Invité d’honneur, centre officiel de toutes les attentions de la république française, Olivier Rolin est celui qui est le plus à l’écoute autour de la table, qui s’intéresse le plus aux autres, à la vie des gens, à leurs activités et à leurs goûts. J’ai déjà raconté comment j’étais arrivé en retard à ce déjeuner et que l’écrivain avait des raisons légitimes d’être peu impressionné par le livre que je venais de faire paraître. Il ne m’en tint aucune rigueur, comme le montre l’histoire qui suit.
Nous sortons sur une espèce de terrasse car l’ambassadeur veut fumer une cigarette.

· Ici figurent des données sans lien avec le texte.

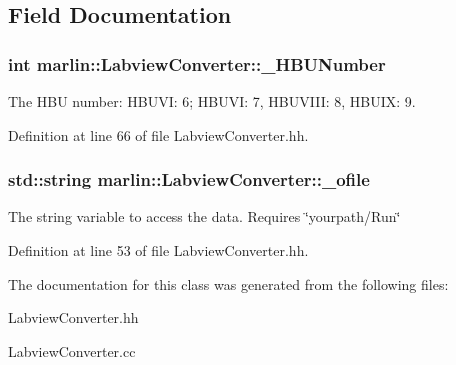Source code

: \subsection{Field Documentation}
\subsubsection[{\_\-HBUNumber}]{\setlength{\rightskip}{0pt plus 5cm}int {\bf marlin::LabviewConverter::\_\-HBUNumber}\hspace{0.3cm}{\ttfamily  [protected]}}\label{classmarlin_1_1LabviewConverter_af4d39fa4509ab8f4c3a8e074ab6a5140}


The HBU number: HBUVI: 6; HBUVI: 7, HBUVIII: 8, HBUIX: 9. 

Definition at line 66 of file LabviewConverter.hh.
\subsubsection[{\_\-ofile}]{\setlength{\rightskip}{0pt plus 5cm}std::string {\bf marlin::LabviewConverter::\_\-ofile}\hspace{0.3cm}{\ttfamily  [protected]}}\label{classmarlin_1_1LabviewConverter_aae187f85848e953e0a1bb84763c9d817}


The string variable to access the data. Requires \char`\"{}yourpath/Run\char`\"{} 

Definition at line 53 of file LabviewConverter.hh.

The documentation for this class was generated from the following files:\begin{DoxyCompactItemize}
\item 
LabviewConverter.hh\item 
LabviewConverter.cc\end{DoxyCompactItemize}
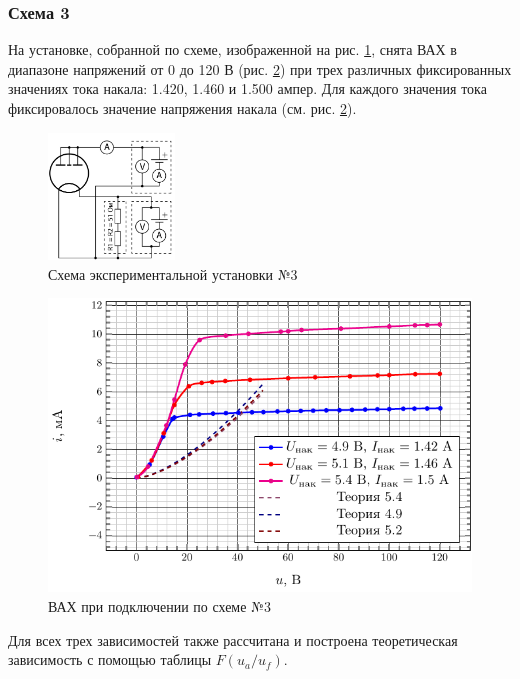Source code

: \documentclass[a5paper,11pt]{extarticle}
\begin{document}
\subsubsection{Схема 3}
На установке, собранной  по схеме, изображенной на рис. \ref{fig:chem3}, снята ВАХ в диапазоне напряжений от 0 до 120 В (рис. \ref{fig:vax3}) при трех различных фиксированных значениях тока накала: 1.420, 1.460 и 1.500 ампер. Для каждого значения тока фиксировалось значение напряжения накала (см. рис. \ref{fig:vax3}).
\begin{figure}[H]
	\centering
	\includegraphics[width=0.3\textwidth]{img/z3.jpg}
	\vspace{-1em}
	\caption{Схема экспериментальной установки №3}
	\label{fig:chem3}
\end{figure}
\begin{figure}[H]
	\centering
	\includegraphics[]{fig/i_from_u_3.pdf}
	\vspace{-1em}
	\caption{ВАХ при подключении по схеме №3}
	\label{fig:vax3}
\end{figure}

Для всех трех зависимостей также рассчитана и построена теоретическая зависимость с помощью таблицы $F(u_a/u_f)$.
\end{document}
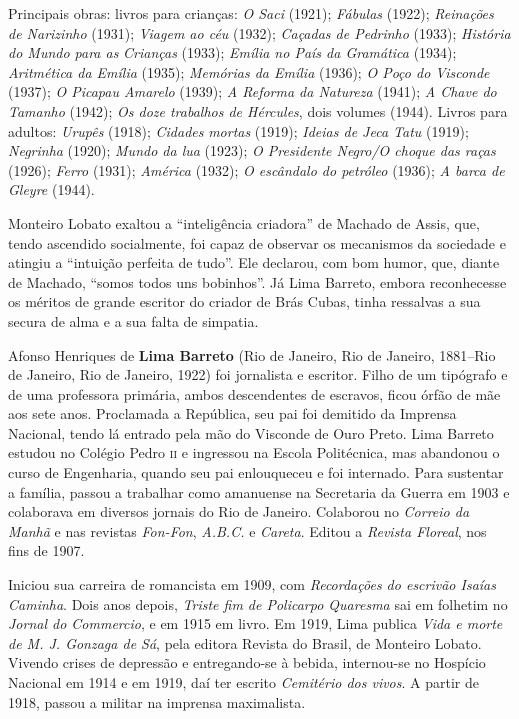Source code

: Principais obras: livros para crianças: \emph{O Saci} (1921);
\emph{Fábulas} (1922); \emph{Reinações de Narizinho} (1931);
\emph{Viagem ao céu} (1932); \emph{Caçadas de Pedrinho} (1933);
\emph{História do Mundo para as} \emph{Crianças} (1933); \emph{Emília no
País da Gramática} (1934); \emph{Aritmética da Emília} (1935);
\emph{Memórias da Emília} (1936); \emph{O Poço do Visconde} (1937);
\emph{O Picapau Amarelo} (1939); \emph{A Reforma da Natureza} (1941);
\emph{A Chave do Tamanho} (1942); \emph{Os doze trabalhos de Hércules},
dois volumes (1944). Livros para adultos: \emph{Urupês} (1918);
\emph{Cidades} \emph{mortas} (1919); \emph{Ideias de Jeca Tatu} (1919);
\emph{Negrinha} (1920); \emph{Mundo da lua} (1923); \emph{O Presidente
Negro/O choque das raças} (1926); \emph{Ferro} (1931); \emph{América}
(1932); \emph{O escândalo do petróleo} (1936); \emph{A barca de Gleyre}
(1944).

Monteiro Lobato exaltou a ``inteligência criadora'' de Machado de Assis,
que, tendo ascendido socialmente, foi capaz de observar os mecanismos da
sociedade e atingiu a ``intuição perfeita de tudo''. Ele declarou, com
bom humor, que, diante de Machado, ``somos todos uns bobinhos''. Já Lima
Barreto, embora reconhecesse os méritos de grande escritor do criador de
Brás Cubas, tinha ressalvas a sua secura de alma e a sua falta de
simpatia.

Afonso Henriques de \textbf{Lima Barreto} (Rio de Janeiro, Rio de
Janeiro, 1881--Rio de Janeiro, Rio de Janeiro, 1922) foi jornalista e
escritor. Filho de um tipógrafo e de uma professora primária, ambos
descendentes de escravos, ficou órfão de mãe aos sete anos. Proclamada a
República, seu pai foi demitido da Imprensa Nacional, tendo lá entrado
pela mão do Visconde de Ouro Preto. Lima Barreto estudou no Colégio
Pedro \textsc{ii} e ingressou na Escola Politécnica, mas abandonou o curso de
Engenharia, quando seu pai enlouqueceu e foi internado. Para sustentar a
família, passou a trabalhar como amanuense na Secretaria da Guerra em
1903 e colaborava em diversos jornais do Rio de Janeiro. Colaborou no
\emph{Correio da Manhã} e nas revistas \emph{Fon-Fon}, \emph{A.B.C.} e
\emph{Careta}. Editou a \emph{Revista Floreal}, nos fins de 1907.

Iniciou sua carreira de romancista em 1909, com \emph{Recordações do
escrivão Isaías Caminha}. Dois anos depois, \emph{Triste fim de
Policarpo Quaresma} sai em folhetim no \emph{Jornal do Commercio}, e em
1915 em livro. Em 1919, Lima publica \emph{Vida e morte de M. J. Gonzaga
de Sá}, pela editora Revista do Brasil, de Monteiro Lobato. Vivendo
crises de depressão e entregando-se à bebida, internou-se no Hospício
Nacional em 1914 e em 1919, daí ter escrito \emph{Cemitério dos vivos}.
A partir de 1918, passou a militar na imprensa maximalista.

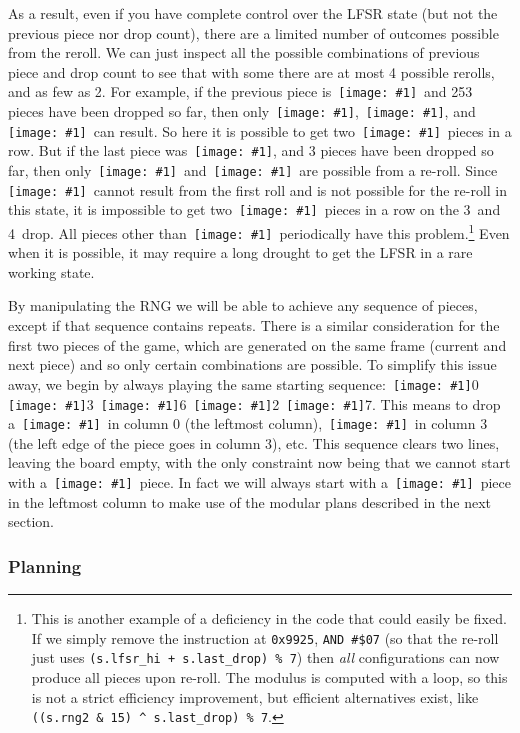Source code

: \documentclass[twocolumn]{article}
\newcommand\tetrispiece[1]{\,\texttt{[image: \#1]}\hspace{0.1em}}
\newcommand\ihoriz{\tetrispiece{i_horiz}}
\newcommand\squarepiece{\tetrispiece{square}}
\newcommand\tup{\tetrispiece{t_up}}
\newcommand\jleft{\tetrispiece{j_left}}
\newcommand\jdown{\tetrispiece{j_down}}
\newcommand\jright{\tetrispiece{j_right}}
\newcommand\zhoriz{\tetrispiece{z_horiz}}
\newcommand\shoriz{\tetrispiece{s_horiz}}
\newcommand\svert{\tetrispiece{s_vert}}
\newcommand\lup{\tetrispiece{l_up}}
\newcommand\lleft{\tetrispiece{l_left}}
\newcommand\lright{\tetrispiece{l_right}}
\begin{document}
As a result, even if you have complete control over the LFSR state
(but not the previous piece nor drop count), there are a limited
number of outcomes possible from the reroll. We can just inspect all
the possible combinations of previous piece and drop count to see that
with some there are at most 4 possible rerolls, and as few as 2. For
example, if the previous piece is \shoriz\ and 253 pieces have been
dropped so far, then only \tup, \shoriz, and \jdown\ can result. So
here it is possible to get two \shoriz\ pieces in a row. But if the
last piece was \ihoriz, and 3 pieces have been dropped so far, then
only \zhoriz\ and \lup\ are possible from a re-roll. Since
\ihoriz\ cannot result from the first roll and is not possible for the
re-roll in this state, it is impossible to get two \ihoriz\ pieces in
a row on the 3\rd\ and 4\th\ drop. All pieces other than
\squarepiece\ periodically have this problem.\!\footnote{This is
  another example of a deficiency in the code that could easily be
  fixed. If we simply remove the instruction at {\tt 0x9925},
  \verb+AND #$07+ (so that the re-roll just uses
  \verb|(s.lfsr_hi + s.last_drop) % 7|) then {\it all} configurations
  can now produce all pieces upon re-roll. The modulus is computed
  with a loop, so this is not a strict efficiency improvement, but
  efficient alternatives exist, like \verb|((s.rng2 & 15) ^ s.last_drop) % 7|.
} Even when it is possible, it may
require a long drought to get the LFSR in a rare working state.

By manipulating the RNG we will be able to achieve any sequence of
pieces, except if that sequence contains repeats. There is a similar
consideration for the first two pieces of the game, which are
generated on the same frame (current and next piece) and so only
certain combinations are possible. To simplify this issue away, we
begin by always playing the same starting sequence: \squarepiece 0
\lleft 3 \jright 6 \lright 2 \jleft 7. This means to drop a
\squarepiece\ in column 0 (the leftmost column), \lleft\ in column 3
(the left edge of the piece goes in column 3), etc. This sequence
clears two lines, leaving the board empty, with the only constraint
now being that we cannot start with a \jleft\ piece. In fact we will
always start with a \svert\ piece in the leftmost column to make
use of the modular plans described in the next section.

\subsubsection{Planning}
\end{document}
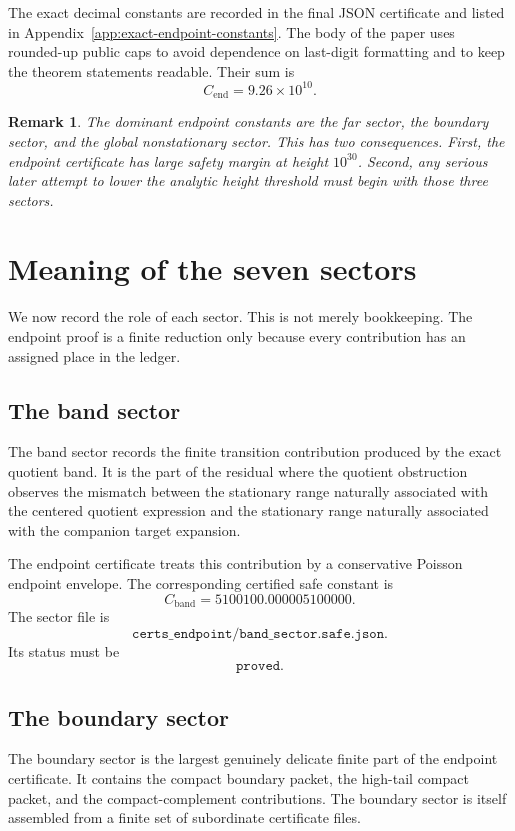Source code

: \documentclass[11pt]{article}
\newtheorem{remark}[theorem]{Remark}
\newcommand{\Cend}{C_{\mathrm{end}}}
\begin{document}
The exact decimal constants are recorded in the final JSON certificate and
listed in Appendix~\ref{app:exact-endpoint-constants}.  The body of the paper
uses rounded-up public caps to avoid dependence on last-digit formatting and to
keep the theorem statements readable.
Their sum is
\[
\Cend
=
9.26\times10^{10}.
\]

\begin{remark}
The dominant endpoint constants are the far sector, the boundary sector, and the global nonstationary sector.  This has two consequences.  First, the endpoint certificate has large safety margin at height \(10^{30}\).  Second, any serious later attempt to lower the analytic height threshold must begin with those three sectors.
\end{remark}

\section{Meaning of the seven sectors}

We now record the role of each sector.  This is not merely bookkeeping.  The endpoint proof is a finite reduction only because every contribution has an assigned place in the ledger.

\subsection{The band sector}

The band sector records the finite transition contribution produced by the exact quotient band.  It is the part of the residual where the quotient obstruction observes the mismatch between the stationary range naturally associated with the centered quotient expression and the stationary range naturally associated with the companion target expansion.

The endpoint certificate treats this contribution by a conservative Poisson endpoint envelope.  The corresponding certified safe constant is
\[
C_{\mathrm{band}}
=
5100100.000005100000.
\]
The sector file is
\[
\texttt{certs\_endpoint/band\_sector.safe.json}.
\]
Its status must be
\[
\texttt{proved}.
\]

\subsection{The boundary sector}

The boundary sector is the largest genuinely delicate finite part of the endpoint certificate.  It contains the compact boundary packet, the high-tail compact packet, and the compact-complement contributions.  The boundary sector is itself assembled from a finite set of subordinate certificate files.
\end{document}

Je commets, comme à mon habitude, une bévue diplomatique. Tandis que l’ambassadeur me raconte de quoi parle le polar qu’il a publié aux éditions du Seuil, une intrigue qui se déroule à l’époque de la deuxième guerre du Golfe, je déclare que 2003 était la dernière année où l’on pouvait encore être fiers de notre diplomatie. C’était l’Amérique de George W. Bush en croisade contre l’Irak, et le président français Jacques Chirac s’y était opposé. Je le confirme ici, la voix de la France fut écoutée et respectée, occasionnant des tombereaux de haine et de mépris de la part des Américains. Cette position de la France était valable, cohérente et propice à ouvrir des brèches d’espoir parmi les nations arabes. De mon point de vue, ce que nous avons fait depuis en politique étrangère est un désastre, la guerre en Lybie étant peut-être le point le plus abyssal de notre déréliction.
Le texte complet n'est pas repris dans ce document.